Differentiation#

# import all python add-ons etc that will be needed later on
%matplotlib inline
import numpy as np
import matplotlib.pyplot as plt
from sympy import *
init_printing()                      # allows printing of SymPy results in typeset maths format
plt.rcParams.update({'font.size': 14})  # set font size for plots


1 Concepts#

Differentiation allows us to obtain the ‘slope’, or gradient, of a function or the rate of change of some quantity with time. Integration allows us to obtain the area under a curve, and this is described fully in the next chapter. Differentiation and integration are shown in pictorial form below for any regular function $$f(x)$$. By regular is meant a well-behaved function without discontinuities at some value of $$x$$.

The differential of the function produces the gradient at the point specified, $$a$$ in Fig. 1, and clearly by moving a along the axis to the right the slope will vary from its negative value, as shown, become zero, when the line is horizontal at the bottom of the curve, and then become positive. The definite integral is the area between $$a$$ and $$b$$ and clearly grows or shrinks if $$b$$ is moved along the $$x$$-axis with $$a$$ fixed in place. When evaluated the integral is a number.

Fig. 1 Left: Differentiation determines the slope at point $$a$$. Right: Integration from $$a$$ to $$b$$ gives the area under the curve.

The relationship between differentiation, $$\displaystyle \frac{df}{dx}$$, and integration, $$\displaystyle \int_a^b f(x)dx$$, of an expression $$f(x)$$ is shown below: moving to the left is differentiation; to the right integration.

$\displaystyle \frac{df}{dx} \underset {always}{\stackrel {sometimes} {\Large{\rightleftharpoons} }}f(x) \underset {always}{\stackrel {sometimes} {\Large{\rightleftharpoons} }} \int_a^b f(x)dx \tag{1}$

Even if we assume that it will always be possible to differentiate our function $$f(x)$$ it will not always be possible to integrate it algebraically, although this can be done numerically. Integrating $$df/dx$$ is equivalent to solving a differential equation and these are met primarily in chemical kinetics, quantum mechanics, and dynamics. Before working out the details of differentiation, the effect that a small change in $$x$$ and $$y$$ has on an expression is examined, and this will lead naturally into differentiation.

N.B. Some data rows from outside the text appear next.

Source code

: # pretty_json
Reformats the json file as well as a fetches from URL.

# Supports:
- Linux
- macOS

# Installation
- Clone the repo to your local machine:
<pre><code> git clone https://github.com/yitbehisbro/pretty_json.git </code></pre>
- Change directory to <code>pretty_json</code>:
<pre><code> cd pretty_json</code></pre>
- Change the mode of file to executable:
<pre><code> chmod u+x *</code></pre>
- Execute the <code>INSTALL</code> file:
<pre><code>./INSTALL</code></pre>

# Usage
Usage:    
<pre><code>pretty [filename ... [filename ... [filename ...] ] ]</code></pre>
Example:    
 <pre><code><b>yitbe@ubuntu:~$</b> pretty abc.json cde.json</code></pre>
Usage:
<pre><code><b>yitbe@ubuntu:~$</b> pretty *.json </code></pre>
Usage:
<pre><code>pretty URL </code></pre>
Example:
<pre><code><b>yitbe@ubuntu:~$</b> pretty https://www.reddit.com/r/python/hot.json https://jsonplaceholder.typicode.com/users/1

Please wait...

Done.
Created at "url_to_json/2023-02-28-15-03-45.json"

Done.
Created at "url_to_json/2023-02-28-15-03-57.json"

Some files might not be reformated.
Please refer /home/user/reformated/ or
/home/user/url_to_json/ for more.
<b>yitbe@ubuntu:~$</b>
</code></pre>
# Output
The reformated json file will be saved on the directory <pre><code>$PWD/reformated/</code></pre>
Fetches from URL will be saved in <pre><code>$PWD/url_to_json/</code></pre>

2.1 Gradient calculated from small changes in $$x$$ and $$y$$#

A straight line with equation $$y = mx + c$$ has a constant slope $$m$$, which is the change in $$y$$ divided by change in $$x$$, or $$\delta y/\delta x$$ for any interval $$\delta x$$. However, most functions are more interesting than the straight line; a parabola for example, $$y = mx^2 + c$$, has a gradient that changes with $$x$$ and the value $$\delta y/\delta x$$ is now clearly going to depend upon how small $$\delta x$$ and $$\delta y$$ are and where $$x$$ is on the curve. If $$\delta x$$ is made infinitesimally small, the gradient exactly at position $$x$$ is obtained and this is what is achieved with differentiation.

In Fig. 2, the curve is a parabola with the equation $$y = x^2 + 1$$. The slope in the region P to Q is $$\delta y/\delta x$$. The point P has coordinates $$(2, 5)$$ and if $$\delta x = 0.3$$ then the point Q is $$(x, y) = (2.3, 2.32 + 1)$$, making $$\delta y = 1.29$$ and $$\delta y/\delta x = 4.3$$. Similarly, the slope can be calculated starting at any other point on the curve. As $$\delta x$$ is small but finite, the gradient is the average over the range $$\delta x$$, and if $$f(x)$$ is any (normal) function such as $$x^2 + 1$$, then its slope is given by

$\displaystyle \frac{\delta y}{\delta x}=\frac{f(x+\delta x)-f(x)}{\delta x} \tag{2}$

but this only approximately measures the true slope, which is obtained when $$\delta x \to 0$$.

Figure 2. Construction of a gradient on a curve.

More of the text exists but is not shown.